Um caso chamou atenção em São Paulo: uma mulher de 51 anos foi resgatada na Zona Leste. Ela vivia na casa da empregadora desde os 10 anos e trabalhava desde os 11, sem contrato ou salário fixo por cerca de 40 anos. A fiscalização ordenou sua saída e está calculando os valores devidos.

No Triângulo Mineiro, em Estrela do Sul, trabalhadores senegaleses e de Burkina Faso foram resgatados de uma fazenda. Eles colhiam batatas sem carteira assinada, sem água limpa, sem banheiro e sem segurança. O dono pagou R$ 474 mil em direitos e outros R$ 405 mil em indenizações por danos morais.

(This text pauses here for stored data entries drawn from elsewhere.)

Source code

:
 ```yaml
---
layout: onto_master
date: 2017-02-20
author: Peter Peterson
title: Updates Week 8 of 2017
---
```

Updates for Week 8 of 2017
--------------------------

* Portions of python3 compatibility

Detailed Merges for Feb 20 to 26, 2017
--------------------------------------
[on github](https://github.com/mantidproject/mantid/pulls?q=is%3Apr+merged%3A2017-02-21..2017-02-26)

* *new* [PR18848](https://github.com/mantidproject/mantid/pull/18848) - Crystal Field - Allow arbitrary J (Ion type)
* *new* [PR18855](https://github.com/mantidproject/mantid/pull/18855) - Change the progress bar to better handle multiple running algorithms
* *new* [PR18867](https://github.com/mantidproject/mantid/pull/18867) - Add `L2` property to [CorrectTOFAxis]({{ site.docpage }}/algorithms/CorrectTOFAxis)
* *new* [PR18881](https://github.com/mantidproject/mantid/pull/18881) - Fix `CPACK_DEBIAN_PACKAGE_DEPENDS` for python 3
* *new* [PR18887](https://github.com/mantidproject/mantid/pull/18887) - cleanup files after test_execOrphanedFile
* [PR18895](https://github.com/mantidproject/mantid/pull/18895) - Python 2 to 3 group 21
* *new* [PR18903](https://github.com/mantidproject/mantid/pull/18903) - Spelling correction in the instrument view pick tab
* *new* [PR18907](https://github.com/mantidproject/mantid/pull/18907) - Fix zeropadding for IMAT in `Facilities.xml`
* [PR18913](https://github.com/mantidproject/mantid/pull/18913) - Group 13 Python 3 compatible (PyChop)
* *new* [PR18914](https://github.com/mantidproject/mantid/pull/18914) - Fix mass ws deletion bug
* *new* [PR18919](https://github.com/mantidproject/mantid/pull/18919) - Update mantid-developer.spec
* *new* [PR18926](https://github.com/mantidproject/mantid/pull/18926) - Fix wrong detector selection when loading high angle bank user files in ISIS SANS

Fiscalização no Maranhão e valores totais

No Maranhão, na Fazenda Ariana, quatro pessoas foram tiradas de condições precárias, incluindo alojamentos ruins e trabalho de adolescentes em risco. A operação gerou 62 multas. No total, os empregadores terão que pagar mais de R$ 1,4 milhão em verbas rescisórias. Todos os resgatados receberam seguro-desemprego especial, com seis parcelas do valor mínimo.

A ação também resultou em 1.836 multas por irregularidades, como trabalho infantil e falta de segurança. O Ministério Público fechou acordos e processou responsáveis, com indenizações que somaram R$ 1,13 milhão. Se você souber de uma situação de trabalho escravo, denuncie pelo site do Ipê, um sistema seguro e anônimo ligado ao governo federal para combater essa prática.